### WHAT YOU SHOULD DO
Return the data below in full, exactly as it stands.

### AVAILABLE DATA
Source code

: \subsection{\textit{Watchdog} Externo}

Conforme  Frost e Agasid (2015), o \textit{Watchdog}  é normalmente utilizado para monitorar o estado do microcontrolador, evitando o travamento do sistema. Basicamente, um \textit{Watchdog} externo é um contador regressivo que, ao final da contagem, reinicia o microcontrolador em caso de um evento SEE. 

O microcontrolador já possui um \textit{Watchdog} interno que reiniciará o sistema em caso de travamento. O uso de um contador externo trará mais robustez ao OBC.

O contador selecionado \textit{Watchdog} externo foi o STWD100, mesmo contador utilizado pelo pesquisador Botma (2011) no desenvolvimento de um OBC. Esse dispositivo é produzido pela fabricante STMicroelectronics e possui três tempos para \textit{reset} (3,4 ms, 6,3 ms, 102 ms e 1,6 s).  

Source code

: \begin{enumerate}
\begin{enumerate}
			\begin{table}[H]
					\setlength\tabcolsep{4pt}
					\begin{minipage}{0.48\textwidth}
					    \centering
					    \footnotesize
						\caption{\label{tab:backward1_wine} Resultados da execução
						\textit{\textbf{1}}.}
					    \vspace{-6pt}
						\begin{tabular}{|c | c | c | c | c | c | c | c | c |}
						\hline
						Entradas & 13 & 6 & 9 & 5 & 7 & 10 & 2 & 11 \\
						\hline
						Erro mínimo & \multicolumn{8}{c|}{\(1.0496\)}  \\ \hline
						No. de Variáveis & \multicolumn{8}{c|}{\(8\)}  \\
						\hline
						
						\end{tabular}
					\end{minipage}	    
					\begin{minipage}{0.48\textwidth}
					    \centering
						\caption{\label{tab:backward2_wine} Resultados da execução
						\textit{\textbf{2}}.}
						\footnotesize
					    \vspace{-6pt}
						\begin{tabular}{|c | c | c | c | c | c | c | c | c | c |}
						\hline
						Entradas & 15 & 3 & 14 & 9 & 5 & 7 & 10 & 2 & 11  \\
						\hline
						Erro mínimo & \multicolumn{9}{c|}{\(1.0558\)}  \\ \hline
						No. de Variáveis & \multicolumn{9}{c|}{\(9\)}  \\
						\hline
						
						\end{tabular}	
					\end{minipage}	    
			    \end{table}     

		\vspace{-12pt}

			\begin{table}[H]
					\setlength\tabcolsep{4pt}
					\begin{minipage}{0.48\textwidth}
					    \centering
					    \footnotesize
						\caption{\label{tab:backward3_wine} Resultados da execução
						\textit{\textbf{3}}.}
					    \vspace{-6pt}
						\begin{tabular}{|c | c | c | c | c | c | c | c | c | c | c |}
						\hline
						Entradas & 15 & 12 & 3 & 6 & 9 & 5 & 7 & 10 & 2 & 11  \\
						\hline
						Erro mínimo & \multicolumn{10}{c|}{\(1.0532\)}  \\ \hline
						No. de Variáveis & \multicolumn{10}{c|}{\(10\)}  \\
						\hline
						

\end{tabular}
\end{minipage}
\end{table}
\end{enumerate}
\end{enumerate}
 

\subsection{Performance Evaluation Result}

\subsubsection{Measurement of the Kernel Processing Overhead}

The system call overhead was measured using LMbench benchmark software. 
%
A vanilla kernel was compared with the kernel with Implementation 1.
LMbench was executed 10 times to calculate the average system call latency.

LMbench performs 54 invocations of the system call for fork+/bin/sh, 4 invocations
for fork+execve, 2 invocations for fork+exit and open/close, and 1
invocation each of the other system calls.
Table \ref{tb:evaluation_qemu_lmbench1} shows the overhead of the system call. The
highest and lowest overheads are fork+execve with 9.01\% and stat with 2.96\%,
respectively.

### SOLUTION TO THIS EXERCISE
Source code

: \subsection{\textit{Watchdog} Externo}

Conforme  Frost e Agasid (2015), o \textit{Watchdog}  é normalmente utilizado para monitorar o estado do microcontrolador, evitando o travamento do sistema. Basicamente, um \textit{Watchdog} externo é um contador regressivo que, ao final da contagem, reinicia o microcontrolador em caso de um evento SEE. 

O microcontrolador já possui um \textit{Watchdog} interno que reiniciará o sistema em caso de travamento. O uso de um contador externo trará mais robustez ao OBC.

O contador selecionado \textit{Watchdog} externo foi o STWD100, mesmo contador utilizado pelo pesquisador Botma (2011) no desenvolvimento de um OBC. Esse dispositivo é produzido pela fabricante STMicroelectronics e possui três tempos para \textit{reset} (3,4 ms, 6,3 ms, 102 ms e 1,6 s).  

Source code

: \begin{enumerate}
\begin{enumerate}
			\begin{table}[H]
					\setlength\tabcolsep{4pt}
					\begin{minipage}{0.48\textwidth}
					    \centering
					    \footnotesize
						\caption{\label{tab:backward1_wine} Resultados da execução
						\textit{\textbf{1}}.}
					    \vspace{-6pt}
						\begin{tabular}{|c | c | c | c | c | c | c | c | c |}
						\hline
						Entradas & 13 & 6 & 9 & 5 & 7 & 10 & 2 & 11 \\
						\hline
						Erro mínimo & \multicolumn{8}{c|}{\(1.0496\)}  \\ \hline
						No. de Variáveis & \multicolumn{8}{c|}{\(8\)}  \\
						\hline
						
						\end{tabular}
					\end{minipage}	    
					\begin{minipage}{0.48\textwidth}
					    \centering
						\caption{\label{tab:backward2_wine} Resultados da execução
						\textit{\textbf{2}}.}
						\footnotesize
					    \vspace{-6pt}
						\begin{tabular}{|c | c | c | c | c | c | c | c | c | c |}
						\hline
						Entradas & 15 & 3 & 14 & 9 & 5 & 7 & 10 & 2 & 11  \\
						\hline
						Erro mínimo & \multicolumn{9}{c|}{\(1.0558\)}  \\ \hline
						No. de Variáveis & \multicolumn{9}{c|}{\(9\)}  \\
						\hline
						
						\end{tabular}	
					\end{minipage}	    
			    \end{table}     

		\vspace{-12pt}

			\begin{table}[H]
					\setlength\tabcolsep{4pt}
					\begin{minipage}{0.48\textwidth}
					    \centering
					    \footnotesize
						\caption{\label{tab:backward3_wine} Resultados da execução
						\textit{\textbf{3}}.}
					    \vspace{-6pt}
						\begin{tabular}{|c | c | c | c | c | c | c | c | c | c | c |}
						\hline
						Entradas & 15 & 12 & 3 & 6 & 9 & 5 & 7 & 10 & 2 & 11  \\
						\hline
						Erro mínimo & \multicolumn{10}{c|}{\(1.0532\)}  \\ \hline
						No. de Variáveis & \multicolumn{10}{c|}{\(10\)}  \\
						\hline
						

\end{tabular}
\end{minipage}
\end{table}
\end{enumerate}
\end{enumerate}
 

\subsection{Performance Evaluation Result}

\subsubsection{Measurement of the Kernel Processing Overhead}

The system call overhead was measured using LMbench benchmark software. 
%
A vanilla kernel was compared with the kernel with Implementation 1.
LMbench was executed 10 times to calculate the average system call latency.

LMbench performs 54 invocations of the system call for fork+/bin/sh, 4 invocations
for fork+execve, 2 invocations for fork+exit and open/close, and 1
invocation each of the other system calls.
Table \ref{tb:evaluation_qemu_lmbench1} shows the overhead of the system call. The
highest and lowest overheads are fork+execve with 9.01\% and stat with 2.96\%,
respectively.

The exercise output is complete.